Monthly Archives: February 2006

Fixing distortions

A tweak in Photoshop CS2

I’m finding the definition of the Canon 24-105mm IS L lens to be equal to anything on medium format or from Leica on 35mm. What is not so good, however, is that at 24mm you get noticeable barrel distortion (the sides bow outwards) and darkening in the corners.

Sometimes these aberrations do not matter but if you have strong horizontals or verticals or large smooth tone areas, they can be irritating to put it mildly.

I had thought that the only way to correct these was to take RAW images and make the adjustments in the very nice Adobe Camera Raw (ACR) interface. As I have written earlier, proper exposure technique results in little added benefit with the EOS 5D’s full frame sensor using RAW compared with JPG Fine, at least for this user. Plus I’m getting comfortable with the in-camera processing of JPGs offered through the Picture Styles option. JPGs have the great benefit that file duplication is avoided and, of course, file sizes are smaller meaning import to your computer and loading in image processing software are both much faster.

Stated differently, I’m of the growing opinion that RAW is overrated. I do not see better definition or tonal range in any large prints I care to make. I have no need for an unprocessed original. Once I have processed it I like it as it is and cannot see changing it again. And the thought of having to catalog two images of each picture is complexity in search of confusion.

Well, looking through the myriad menus of Photoshop CS2 the other day, I chanced upon Filter->Distort->Lens Correction which offers the same ability to correct lens aberrations in JPGs as ACR does in RAW.

Here’s how it looks corrected on a screen shot:

Both barrel distrortion and vignetting are quickly corrected.

I’ll experiment some more with RAW but JPG Fine is just, well, fine for me.

Image processing

That’s digital workflow to you.

I did a fair bit of corresponding with people much more experienced with digital photography than I am, which is to say just about every photographer I know, asking how they manage the work flow for an efficient, low risk result.

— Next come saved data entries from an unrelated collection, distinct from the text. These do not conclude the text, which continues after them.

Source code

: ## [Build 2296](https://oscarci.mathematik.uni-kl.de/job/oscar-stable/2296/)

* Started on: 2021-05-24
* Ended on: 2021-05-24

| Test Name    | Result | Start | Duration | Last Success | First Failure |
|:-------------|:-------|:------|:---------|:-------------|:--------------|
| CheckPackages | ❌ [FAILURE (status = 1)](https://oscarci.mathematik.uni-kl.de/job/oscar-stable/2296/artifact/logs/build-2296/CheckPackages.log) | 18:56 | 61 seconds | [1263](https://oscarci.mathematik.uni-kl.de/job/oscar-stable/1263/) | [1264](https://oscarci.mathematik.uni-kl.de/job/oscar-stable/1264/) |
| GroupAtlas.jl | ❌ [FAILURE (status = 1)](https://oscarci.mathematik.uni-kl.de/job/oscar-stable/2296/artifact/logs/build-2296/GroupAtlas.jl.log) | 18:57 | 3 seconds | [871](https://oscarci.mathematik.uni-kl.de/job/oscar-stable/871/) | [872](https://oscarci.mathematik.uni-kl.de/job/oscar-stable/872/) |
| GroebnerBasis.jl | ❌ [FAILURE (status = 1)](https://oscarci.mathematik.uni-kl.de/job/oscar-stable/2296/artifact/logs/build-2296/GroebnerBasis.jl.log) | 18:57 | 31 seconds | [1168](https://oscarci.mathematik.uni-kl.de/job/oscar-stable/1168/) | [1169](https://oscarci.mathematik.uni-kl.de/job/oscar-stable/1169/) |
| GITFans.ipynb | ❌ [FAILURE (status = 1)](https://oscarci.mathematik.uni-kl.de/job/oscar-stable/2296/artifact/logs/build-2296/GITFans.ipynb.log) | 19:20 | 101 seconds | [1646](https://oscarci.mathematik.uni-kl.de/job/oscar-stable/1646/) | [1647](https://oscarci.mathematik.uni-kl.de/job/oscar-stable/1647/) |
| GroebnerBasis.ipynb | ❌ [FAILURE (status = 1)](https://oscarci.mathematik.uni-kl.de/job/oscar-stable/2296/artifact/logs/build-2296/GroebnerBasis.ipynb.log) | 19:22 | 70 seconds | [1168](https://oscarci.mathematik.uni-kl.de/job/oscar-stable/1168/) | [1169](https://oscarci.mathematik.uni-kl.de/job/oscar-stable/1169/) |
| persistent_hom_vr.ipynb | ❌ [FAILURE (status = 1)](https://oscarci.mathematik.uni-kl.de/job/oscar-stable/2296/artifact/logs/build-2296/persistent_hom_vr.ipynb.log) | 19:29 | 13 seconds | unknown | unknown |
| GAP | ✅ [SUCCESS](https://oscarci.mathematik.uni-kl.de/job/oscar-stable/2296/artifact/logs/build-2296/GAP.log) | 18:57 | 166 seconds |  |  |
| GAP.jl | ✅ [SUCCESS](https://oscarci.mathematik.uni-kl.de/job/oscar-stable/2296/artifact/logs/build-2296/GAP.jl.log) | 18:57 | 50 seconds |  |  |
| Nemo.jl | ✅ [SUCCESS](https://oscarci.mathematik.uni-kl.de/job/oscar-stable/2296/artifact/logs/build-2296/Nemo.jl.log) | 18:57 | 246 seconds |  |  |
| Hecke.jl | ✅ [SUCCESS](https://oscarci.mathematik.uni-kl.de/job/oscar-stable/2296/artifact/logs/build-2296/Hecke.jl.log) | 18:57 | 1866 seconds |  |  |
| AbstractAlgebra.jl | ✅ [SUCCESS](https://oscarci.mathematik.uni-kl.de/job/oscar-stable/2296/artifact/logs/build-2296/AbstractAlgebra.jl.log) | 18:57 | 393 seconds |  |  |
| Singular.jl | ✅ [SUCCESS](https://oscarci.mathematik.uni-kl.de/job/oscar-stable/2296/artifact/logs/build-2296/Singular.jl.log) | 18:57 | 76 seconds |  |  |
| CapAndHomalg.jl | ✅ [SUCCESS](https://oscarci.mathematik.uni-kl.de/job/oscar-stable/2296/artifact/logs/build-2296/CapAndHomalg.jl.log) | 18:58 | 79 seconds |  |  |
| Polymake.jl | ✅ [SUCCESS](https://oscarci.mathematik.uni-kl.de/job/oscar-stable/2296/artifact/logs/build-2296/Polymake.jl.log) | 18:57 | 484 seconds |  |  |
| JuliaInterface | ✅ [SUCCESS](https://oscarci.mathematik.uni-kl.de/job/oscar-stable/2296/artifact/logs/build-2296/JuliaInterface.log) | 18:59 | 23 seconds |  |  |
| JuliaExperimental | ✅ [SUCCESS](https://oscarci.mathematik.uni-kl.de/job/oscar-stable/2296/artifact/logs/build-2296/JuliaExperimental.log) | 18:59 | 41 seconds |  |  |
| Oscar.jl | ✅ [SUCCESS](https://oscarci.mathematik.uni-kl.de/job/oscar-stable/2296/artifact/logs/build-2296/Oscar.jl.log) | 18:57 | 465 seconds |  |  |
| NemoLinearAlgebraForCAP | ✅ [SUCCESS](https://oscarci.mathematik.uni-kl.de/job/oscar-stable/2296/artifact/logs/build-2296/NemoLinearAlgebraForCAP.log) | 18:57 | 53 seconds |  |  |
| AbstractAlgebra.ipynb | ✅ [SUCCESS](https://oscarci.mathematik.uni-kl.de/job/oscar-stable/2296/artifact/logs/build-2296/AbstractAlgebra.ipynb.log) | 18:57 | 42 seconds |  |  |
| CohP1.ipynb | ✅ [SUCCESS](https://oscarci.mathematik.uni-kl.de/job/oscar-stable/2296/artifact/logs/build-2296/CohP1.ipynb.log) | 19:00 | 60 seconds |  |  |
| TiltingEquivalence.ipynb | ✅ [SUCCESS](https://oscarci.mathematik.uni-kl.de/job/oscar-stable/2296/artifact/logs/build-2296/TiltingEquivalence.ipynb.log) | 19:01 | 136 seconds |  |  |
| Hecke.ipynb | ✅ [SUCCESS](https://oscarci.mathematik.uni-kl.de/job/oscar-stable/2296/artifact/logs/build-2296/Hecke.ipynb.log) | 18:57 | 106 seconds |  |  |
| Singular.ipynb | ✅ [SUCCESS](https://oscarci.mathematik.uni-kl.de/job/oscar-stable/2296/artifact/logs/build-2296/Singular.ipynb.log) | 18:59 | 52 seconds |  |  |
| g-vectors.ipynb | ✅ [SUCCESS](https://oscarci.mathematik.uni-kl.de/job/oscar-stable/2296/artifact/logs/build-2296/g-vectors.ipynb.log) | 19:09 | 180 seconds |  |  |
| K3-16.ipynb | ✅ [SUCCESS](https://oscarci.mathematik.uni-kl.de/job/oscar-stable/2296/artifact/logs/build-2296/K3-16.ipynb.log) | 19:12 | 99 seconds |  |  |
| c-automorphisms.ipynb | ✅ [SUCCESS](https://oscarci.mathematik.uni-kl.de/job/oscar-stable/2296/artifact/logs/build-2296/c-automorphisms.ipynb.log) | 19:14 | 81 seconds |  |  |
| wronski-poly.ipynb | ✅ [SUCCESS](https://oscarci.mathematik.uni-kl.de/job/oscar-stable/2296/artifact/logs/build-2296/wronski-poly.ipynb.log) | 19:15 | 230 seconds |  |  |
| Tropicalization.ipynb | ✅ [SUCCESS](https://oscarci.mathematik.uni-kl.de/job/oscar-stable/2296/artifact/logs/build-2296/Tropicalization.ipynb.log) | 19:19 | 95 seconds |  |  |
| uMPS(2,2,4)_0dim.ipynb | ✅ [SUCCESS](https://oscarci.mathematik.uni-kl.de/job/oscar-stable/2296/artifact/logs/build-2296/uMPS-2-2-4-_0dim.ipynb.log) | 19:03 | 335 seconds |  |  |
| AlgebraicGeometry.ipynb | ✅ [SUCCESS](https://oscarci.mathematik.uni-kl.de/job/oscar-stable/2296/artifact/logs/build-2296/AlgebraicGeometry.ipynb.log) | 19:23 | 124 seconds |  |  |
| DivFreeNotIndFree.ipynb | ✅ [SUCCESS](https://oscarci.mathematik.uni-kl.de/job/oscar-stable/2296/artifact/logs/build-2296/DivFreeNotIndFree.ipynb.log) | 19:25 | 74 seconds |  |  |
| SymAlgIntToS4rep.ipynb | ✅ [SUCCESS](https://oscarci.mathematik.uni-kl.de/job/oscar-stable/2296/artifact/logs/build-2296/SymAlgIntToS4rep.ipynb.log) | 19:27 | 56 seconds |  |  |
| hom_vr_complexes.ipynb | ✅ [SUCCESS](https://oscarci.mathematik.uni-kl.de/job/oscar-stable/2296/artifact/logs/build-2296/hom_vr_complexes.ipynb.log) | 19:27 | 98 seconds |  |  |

Not surprisingly, the range of responses was about as broad as the styles of the photographers I spoke with. As with any mechanical process, workers will cast around empirically until something that feels right comes along.

My picture throughput is, I suppose, of two types. There are family pictures sent to me by one and all for eventual publication on the family web site. These arrive in hard copy, as film or slides, on CDs or by email. Generally of low resolution, and not much is needed for web publication, they get dropped into a current quarter album in iPhoto ‘06, are culled and sorted at quarter’s end, then crafted into web pages using the File->Export->Better HTML plug-in for iPhoto, all of it taking less time to do than to explain. After adding titles and dates, upload to the ISP using Transmit takes no time at all. A few seconds more and the menus on the site are updated for the latest quarter. This efficient routine has taken the drudgery out of the process and makes sharing the family site with all and sundry a lot of fun.

The other type of picture I have to process is my own ‘serious’ work. Stated differently, these are the snaps whose primary goal is large, framed, wall hanging prints, anywhere from 8” x 10” up. These fill up the walls at the old manse as well as making nice gifts for friends. The originals are scans from 35mm, medium format or 4” x 5” negatives or, increasingly, RAW or JPG images from the Canon EOS 5D. With all of the medium format gear sold and most of the 35mm equipment now gracing collectors’ cabinets in Japan, that leaves 200 mB large format scans and 4-12 mB JPG or RAW digital files to contend with. As iPhoto is immensely capable, handling even the recent CR2 Canon RAW format with aplomb, these get dumped into thematic directories therein (landscapes, forests, etc.) and, once culled, a double click opens the images in Photoshop CS2 as a native file or, in the case of RAW, in Adobe Camera Raw. Whatever processing is required is performed and the images are then saved to the iMac’s desktop and printed.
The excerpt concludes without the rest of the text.